NASA: A fridge-size asteroid is headed toward Earth one day before the November election

An asteroid has a slim chance of entering the Earth's atmosphere on November 2.
That's one day before the US election. Because of its small size, the asteroid, dubbed 2018VP1, would burn off while hurtling toward the planet.
An asteroid has a slim chance of entering the Earth's atmosphere on November 2, one day before the US election, according to NASA.

Named 2018VP1, the asteroid is pretty tiny, according to NASA data.

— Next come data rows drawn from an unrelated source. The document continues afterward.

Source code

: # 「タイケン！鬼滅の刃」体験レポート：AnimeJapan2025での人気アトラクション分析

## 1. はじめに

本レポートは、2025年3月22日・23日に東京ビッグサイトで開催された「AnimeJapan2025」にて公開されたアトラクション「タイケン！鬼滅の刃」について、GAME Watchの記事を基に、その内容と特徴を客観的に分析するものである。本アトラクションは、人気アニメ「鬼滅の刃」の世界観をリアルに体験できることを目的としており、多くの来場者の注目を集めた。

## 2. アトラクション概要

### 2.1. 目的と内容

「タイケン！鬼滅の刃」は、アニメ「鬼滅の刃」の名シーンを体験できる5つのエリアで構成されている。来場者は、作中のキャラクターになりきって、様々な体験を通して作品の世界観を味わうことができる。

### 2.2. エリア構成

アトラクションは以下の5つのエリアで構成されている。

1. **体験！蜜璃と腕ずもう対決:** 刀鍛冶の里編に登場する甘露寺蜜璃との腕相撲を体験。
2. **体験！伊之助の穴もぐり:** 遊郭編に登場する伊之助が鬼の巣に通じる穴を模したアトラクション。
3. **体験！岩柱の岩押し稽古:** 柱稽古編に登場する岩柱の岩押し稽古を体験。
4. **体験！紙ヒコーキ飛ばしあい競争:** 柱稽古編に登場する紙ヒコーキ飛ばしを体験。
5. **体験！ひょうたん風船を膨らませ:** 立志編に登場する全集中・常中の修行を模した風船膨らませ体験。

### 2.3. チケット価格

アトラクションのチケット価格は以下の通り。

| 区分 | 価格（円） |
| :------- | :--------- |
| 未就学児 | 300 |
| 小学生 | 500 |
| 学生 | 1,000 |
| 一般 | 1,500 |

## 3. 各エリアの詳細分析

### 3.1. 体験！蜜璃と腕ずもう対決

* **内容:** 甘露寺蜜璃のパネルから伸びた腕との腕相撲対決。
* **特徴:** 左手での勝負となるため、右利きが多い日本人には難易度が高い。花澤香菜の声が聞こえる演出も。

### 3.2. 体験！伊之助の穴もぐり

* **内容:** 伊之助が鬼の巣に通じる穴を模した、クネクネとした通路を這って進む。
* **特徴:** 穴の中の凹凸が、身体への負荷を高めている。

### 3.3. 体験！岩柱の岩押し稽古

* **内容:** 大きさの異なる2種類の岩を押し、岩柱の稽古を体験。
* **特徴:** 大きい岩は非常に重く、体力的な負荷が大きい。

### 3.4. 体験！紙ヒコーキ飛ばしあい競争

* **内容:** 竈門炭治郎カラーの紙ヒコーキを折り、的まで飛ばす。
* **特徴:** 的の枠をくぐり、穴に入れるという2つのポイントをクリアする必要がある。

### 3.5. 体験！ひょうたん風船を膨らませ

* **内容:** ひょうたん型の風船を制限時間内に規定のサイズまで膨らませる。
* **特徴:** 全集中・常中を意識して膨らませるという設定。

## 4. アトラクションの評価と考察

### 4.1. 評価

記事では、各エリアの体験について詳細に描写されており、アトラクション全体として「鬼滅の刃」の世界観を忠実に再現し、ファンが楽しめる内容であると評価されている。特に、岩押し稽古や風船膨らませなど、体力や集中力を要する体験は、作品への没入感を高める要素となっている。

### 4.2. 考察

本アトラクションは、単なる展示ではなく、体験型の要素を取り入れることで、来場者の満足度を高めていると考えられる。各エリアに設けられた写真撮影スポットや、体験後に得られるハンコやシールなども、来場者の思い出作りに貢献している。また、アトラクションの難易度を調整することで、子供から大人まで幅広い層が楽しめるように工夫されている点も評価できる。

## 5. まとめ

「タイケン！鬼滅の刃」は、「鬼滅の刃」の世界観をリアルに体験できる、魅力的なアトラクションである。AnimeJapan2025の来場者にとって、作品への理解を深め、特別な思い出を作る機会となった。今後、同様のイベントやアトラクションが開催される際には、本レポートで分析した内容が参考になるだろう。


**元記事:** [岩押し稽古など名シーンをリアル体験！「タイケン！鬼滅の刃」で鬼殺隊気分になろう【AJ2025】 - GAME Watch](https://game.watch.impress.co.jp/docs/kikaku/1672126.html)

It has only a 0.41% likelihood of entering Earth's atmosphere, but celestial objects that size tend to burn up anyway before reaching the ground, NASA told Business Insider.

"Asteroid 2018VP1 is very small, approximately 6.5 feet, and poses no threat to Earth," a NASA representative told Business Insider. That's about 2 meters long, like a refrigerator. "If it were to enter our planet's atmosphere, it would disintegrate due to its extremely small size."

2018VP1 has had a few close encounters with Earth before, dating back to 1970. It most recently visited in November 2018, roughly when it was discovered at California's Palomar Observatory.

It's due back, after a two-year orbit around the sun, to come within 4,800 to 260,000 miles of our atmosphere, NASA data shows. For reference, the International Space Station sits about 254 miles above the planet.

The size of asteroids like this one makes them hard to spot until they get close to Earth, but most pass by much farther away than the moon, NASA said in a recent release.

In fact, one dubbed 2020 QG passed just 1,830 miles above the Indian Ocean last week - the closest such encounter on record - and NASA didn't even see it coming, it said.

In 2005, NASA was directed by Congress to discover 90% of potentially dangerous asteroids larger than 459 feet in size by the end of 2020.

"It's quite an accomplishment to find these tiny close-in asteroids in the first place, because they pass by so fast," said Paul Chodas, the director of the Center for Near-Earth Object Studies at NASA's Jet Propulsion Laboratory in Southern California.

"There's typically only a short window of a couple of days before or after close approach when this small of an asteroid is close enough to Earth to be bright enough but not so close that it moves too fast in the sky to be detected by a telescope," he said.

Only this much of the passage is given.